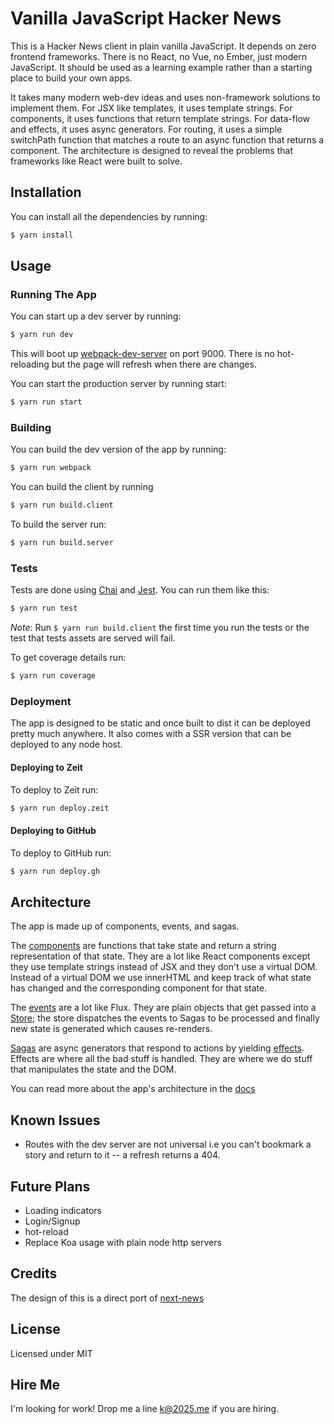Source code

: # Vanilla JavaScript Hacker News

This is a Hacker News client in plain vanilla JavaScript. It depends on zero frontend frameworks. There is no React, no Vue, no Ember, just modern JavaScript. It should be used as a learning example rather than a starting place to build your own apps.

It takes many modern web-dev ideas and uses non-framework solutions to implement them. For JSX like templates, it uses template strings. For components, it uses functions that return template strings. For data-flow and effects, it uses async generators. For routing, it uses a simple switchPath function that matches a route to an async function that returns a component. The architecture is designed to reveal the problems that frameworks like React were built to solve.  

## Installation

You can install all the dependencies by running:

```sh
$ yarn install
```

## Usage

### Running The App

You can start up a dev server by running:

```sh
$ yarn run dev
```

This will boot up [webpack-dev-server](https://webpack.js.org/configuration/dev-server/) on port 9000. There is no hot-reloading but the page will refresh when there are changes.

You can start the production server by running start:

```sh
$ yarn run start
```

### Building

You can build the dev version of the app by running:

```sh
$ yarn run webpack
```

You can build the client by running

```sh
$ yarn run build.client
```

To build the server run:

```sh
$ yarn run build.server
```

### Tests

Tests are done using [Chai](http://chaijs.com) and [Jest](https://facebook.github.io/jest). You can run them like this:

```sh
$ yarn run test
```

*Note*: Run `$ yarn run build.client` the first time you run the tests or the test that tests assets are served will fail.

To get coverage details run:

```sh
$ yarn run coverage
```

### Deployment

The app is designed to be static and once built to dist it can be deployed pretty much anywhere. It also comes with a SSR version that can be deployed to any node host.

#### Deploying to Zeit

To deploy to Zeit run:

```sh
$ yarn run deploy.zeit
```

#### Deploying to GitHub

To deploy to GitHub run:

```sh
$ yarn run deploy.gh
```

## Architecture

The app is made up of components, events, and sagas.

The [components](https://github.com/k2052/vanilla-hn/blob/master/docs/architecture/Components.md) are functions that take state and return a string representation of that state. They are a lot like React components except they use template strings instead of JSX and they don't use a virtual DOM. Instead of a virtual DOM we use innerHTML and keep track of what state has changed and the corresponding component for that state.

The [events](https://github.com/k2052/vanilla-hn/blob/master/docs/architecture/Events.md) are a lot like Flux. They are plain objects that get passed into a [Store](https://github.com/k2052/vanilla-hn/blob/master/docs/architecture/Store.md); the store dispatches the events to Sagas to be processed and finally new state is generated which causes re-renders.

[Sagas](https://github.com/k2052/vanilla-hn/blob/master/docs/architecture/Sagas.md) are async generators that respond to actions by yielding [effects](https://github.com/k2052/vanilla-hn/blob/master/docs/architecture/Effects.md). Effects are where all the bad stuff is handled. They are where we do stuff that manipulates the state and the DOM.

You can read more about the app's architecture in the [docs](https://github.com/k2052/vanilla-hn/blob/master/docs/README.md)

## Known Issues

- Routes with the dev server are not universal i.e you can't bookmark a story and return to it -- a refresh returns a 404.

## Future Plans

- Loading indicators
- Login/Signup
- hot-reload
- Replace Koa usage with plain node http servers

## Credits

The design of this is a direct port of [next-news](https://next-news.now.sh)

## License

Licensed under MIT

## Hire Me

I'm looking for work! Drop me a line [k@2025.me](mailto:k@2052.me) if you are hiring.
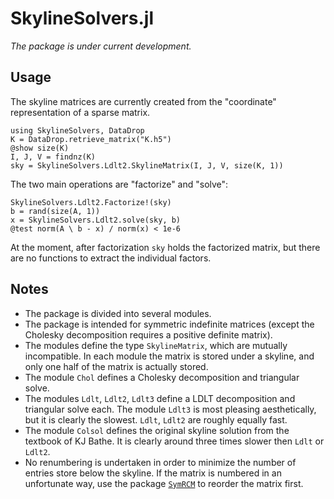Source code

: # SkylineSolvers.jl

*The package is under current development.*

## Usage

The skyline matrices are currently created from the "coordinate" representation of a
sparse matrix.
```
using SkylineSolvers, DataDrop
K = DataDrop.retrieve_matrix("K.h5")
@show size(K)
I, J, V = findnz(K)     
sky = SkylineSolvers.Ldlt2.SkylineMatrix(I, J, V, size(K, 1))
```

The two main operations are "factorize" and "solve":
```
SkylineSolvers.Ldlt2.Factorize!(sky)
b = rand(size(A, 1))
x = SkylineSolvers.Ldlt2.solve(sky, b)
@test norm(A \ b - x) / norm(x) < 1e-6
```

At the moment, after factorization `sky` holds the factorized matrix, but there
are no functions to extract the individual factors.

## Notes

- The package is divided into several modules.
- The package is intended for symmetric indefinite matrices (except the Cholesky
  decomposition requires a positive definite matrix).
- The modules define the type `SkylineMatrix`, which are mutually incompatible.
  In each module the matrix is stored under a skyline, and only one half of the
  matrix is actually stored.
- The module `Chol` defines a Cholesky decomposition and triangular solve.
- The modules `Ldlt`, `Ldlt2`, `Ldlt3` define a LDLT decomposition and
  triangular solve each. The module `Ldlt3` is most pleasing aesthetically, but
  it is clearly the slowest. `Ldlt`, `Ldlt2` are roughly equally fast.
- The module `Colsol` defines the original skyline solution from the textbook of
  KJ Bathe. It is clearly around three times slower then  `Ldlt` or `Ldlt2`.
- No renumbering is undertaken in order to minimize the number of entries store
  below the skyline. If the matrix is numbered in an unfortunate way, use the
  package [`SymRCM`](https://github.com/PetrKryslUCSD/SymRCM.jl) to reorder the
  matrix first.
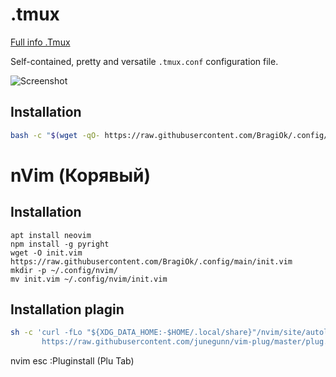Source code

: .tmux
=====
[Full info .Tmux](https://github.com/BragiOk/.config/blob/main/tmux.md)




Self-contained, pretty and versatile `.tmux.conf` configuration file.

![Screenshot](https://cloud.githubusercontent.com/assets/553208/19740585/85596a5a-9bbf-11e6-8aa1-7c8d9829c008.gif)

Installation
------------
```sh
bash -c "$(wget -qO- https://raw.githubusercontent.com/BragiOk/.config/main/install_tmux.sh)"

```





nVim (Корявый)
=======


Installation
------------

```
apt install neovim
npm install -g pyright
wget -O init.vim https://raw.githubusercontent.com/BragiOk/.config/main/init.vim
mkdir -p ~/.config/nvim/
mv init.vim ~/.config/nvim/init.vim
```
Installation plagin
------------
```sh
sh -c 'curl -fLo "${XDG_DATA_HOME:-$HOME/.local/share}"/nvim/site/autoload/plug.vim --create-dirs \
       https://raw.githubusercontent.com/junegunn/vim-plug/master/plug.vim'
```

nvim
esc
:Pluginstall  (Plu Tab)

◆ ◆ ◆

> **INSTRUCTIONS FOR THE TASK**
Please give again the entries word for word, starting at the first line and ending with the line that contains "This is a Hacker"; include both of those lines but none of the pictures.

> **SOLVED EXERCISE**
Source code

: # Vanilla JavaScript Hacker News

This is a Hacker News client in plain vanilla JavaScript. It depends on zero frontend frameworks. There is no React, no Vue, no Ember, just modern JavaScript. It should be used as a learning example rather than a starting place to build your own apps.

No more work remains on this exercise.